登録:2023-02-16 03:16 修正:2023-02-16 09:14
赤色矮星を公転する「ウルフ1069b」のような岩石でできた地球型系外惑星の想像図。大気があれば、昼間に液体の水が存在する可能性が高い=マックス・プランク天体物理学研究所提供//ハンギョレ新聞社

 天文学者たちが太陽系外惑星を探す最も大きな目的のひとつは、地球と似た天体を探すことだ。

 しかし、この30年間で発見された5240あまりの系外惑星のうち、生命体が居住可能な領域(ハビタブルゾーンまたはゴルディロックスゾーン)にある惑星は50あまりに過ぎない。ハビタブルゾーンとは、惑星表面に液体の水が存在しうるほど、恒星との距離が近すぎず、かつ遠すぎない領域のこと。その中でも、質量が地球の0.5倍から3倍の範囲に収まる地球に似た惑星は20個ほど。遠い宇宙で地球のように質量の大きくない天体を探し出すのはそれだけ難しい。

 発見確率を高める方法のひとつは、恒星の微細な動きを捉えるというものだ。恒星と惑星は互いに相手の重力の影響を受ける。恒星が小さければ、それだけ惑星の重力の影響を大きく受けるため、恒星の動きが相対的に大きくなる。したがって、恒星と惑星の質量の差が小さいほど発見確率も高まる。このような観測法を視線速度法(RV)と呼ぶ。

 今回、ドイツの天文学者たちがこの方法を利用して、系外生命体探査の主要な標的となる地球に似た系外惑星を発見した。

 マックス・プランク天体物理学研究所の研究陣は、国際学術誌「アストロノミー・アンド・アストロフィジックス(天文学および天体物理学)」に、地球から白鳥座の方向に31.2光年離れた赤色矮星「ウルフ1069」を公転する「ウルフ1069b」という名の惑星について、大きさは地球と同程度で、大気層を持つ可能性もあると発表した。

 この惑星の太陽に当たる赤色矮星は大きさが太陽の10~50%程度で、核融合の速度が遅いため放つ光が相対的に弱く、表面温度も低いのが特徴だ。赤色矮星は我々の住む銀河にある星の70%を占める。

 今回の研究結果は、(系外惑星探査プロジェクト「カルメネス」で使用される)スペインのカラアルト天文台の口径3.5メートルの望遠鏡に装着された分光器を用い、4年間で262回の観測を行って得られた。研究陣が推定したこの惑星の質量は地球の1.26倍、半径は地球の1.08倍。
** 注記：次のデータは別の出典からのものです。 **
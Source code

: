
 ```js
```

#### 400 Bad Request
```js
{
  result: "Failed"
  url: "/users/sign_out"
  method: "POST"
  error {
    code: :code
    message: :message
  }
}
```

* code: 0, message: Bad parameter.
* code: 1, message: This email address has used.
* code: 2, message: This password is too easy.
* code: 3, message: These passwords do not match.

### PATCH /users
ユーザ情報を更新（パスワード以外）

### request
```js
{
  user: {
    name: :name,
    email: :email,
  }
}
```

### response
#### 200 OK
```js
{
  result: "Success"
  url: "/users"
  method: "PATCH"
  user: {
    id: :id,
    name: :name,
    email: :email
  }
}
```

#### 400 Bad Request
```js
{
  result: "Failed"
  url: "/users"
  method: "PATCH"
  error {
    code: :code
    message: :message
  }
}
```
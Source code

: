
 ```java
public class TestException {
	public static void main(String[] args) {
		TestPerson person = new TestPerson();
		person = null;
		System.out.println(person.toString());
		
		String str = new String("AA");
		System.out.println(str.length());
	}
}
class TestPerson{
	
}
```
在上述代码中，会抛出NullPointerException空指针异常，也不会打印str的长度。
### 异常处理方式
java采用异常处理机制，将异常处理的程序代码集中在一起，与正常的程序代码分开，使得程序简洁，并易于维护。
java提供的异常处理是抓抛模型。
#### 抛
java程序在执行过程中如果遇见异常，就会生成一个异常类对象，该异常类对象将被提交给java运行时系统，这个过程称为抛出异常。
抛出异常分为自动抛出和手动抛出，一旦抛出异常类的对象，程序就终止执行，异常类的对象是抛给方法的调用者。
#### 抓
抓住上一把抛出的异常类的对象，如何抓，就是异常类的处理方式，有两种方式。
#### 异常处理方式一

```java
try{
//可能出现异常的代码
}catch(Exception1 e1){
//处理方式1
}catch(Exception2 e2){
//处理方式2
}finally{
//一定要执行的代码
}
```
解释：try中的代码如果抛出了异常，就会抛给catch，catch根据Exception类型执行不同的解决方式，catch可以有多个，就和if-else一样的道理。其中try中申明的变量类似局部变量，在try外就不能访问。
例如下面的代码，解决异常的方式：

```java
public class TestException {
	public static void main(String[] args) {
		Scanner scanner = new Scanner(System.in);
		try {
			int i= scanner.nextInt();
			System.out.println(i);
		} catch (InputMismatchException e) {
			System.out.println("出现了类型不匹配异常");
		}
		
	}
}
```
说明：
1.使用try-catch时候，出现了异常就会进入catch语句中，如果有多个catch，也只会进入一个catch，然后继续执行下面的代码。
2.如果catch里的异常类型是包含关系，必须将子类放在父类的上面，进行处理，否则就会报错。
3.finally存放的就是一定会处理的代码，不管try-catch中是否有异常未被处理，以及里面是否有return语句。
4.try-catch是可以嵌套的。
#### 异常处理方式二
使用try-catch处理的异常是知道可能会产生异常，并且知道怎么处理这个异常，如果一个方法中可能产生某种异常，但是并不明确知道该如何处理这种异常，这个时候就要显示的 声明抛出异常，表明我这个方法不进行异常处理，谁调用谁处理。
 研究を率いたダイアナ・コサコフスキー博士は「観測の結果、この惑星は太陽の5分の1の大きさの恒星を、地球と太陽の距離の15分の1の公転半径で、15.6日で公転している」と述べた。この公転半径は太陽を公転する水星のそれよりも小さい。

地球とほぼ同じ質量の惑星を持つ赤色矮星。上からウルフ1069、プロキシマ・ケンタウリ、トラピスト1。緑の部分はハビタブルゾーン=マックス・プランク天体物理学研究所提供//ハンギョレ新聞社

一年中表は昼、裏は夜

 研究陣の分析によると、この惑星は恒星からの距離が非常に近いにもかかわらず、受ける光は地球が太陽から受けるそれの約65%。ウルフ1069が太陽より小さく表面温度が相対的に低い赤色矮星であるためだ。このような特別な条件は、生命体に友好的な環境がこの惑星に作られる可能性を高める。

 この惑星が特別なのは、常に恒星に同じ面を向けて公転しているということ。これは赤色矮星のハビタブルゾーンにある惑星にほぼ共通して見られる特性だ。このため、恒星を向いている面は常に昼で、反対側は常に夜だ。月が常に地球に同じ面を向けているのと同じ理屈だ。

 したがって恒星を向いている側は暖かいが、裏側は一年中寒くて荒涼としているという「2つの顔を持つ天体」だ。

地球の気候モデルを適用したウルフ1069bの仮想表面温度分布。温度の単位はケルビン(K)。273.15Kが摂氏0度。赤線の内側には液体の水がある可能性がある=マックス・プランク天体物理学研究所提供//ハンギョレ新聞社

表面温度は13度…液体の水が存在する可能性

 研究陣は、この惑星が岩石惑星であり、かつ大気がなかった場合、恒星を向いている側の平均温度は氷点下23度と推定した。

 しかし大気があれば、表面温度は13度にまで上昇しうると明らかにした。その温度であれば表面に液体の水が存在しうる。大気はまた、恒星や遠い宇宙から飛んでくる高エネルギーの放射線と粒子を防ぐ役割も果たす。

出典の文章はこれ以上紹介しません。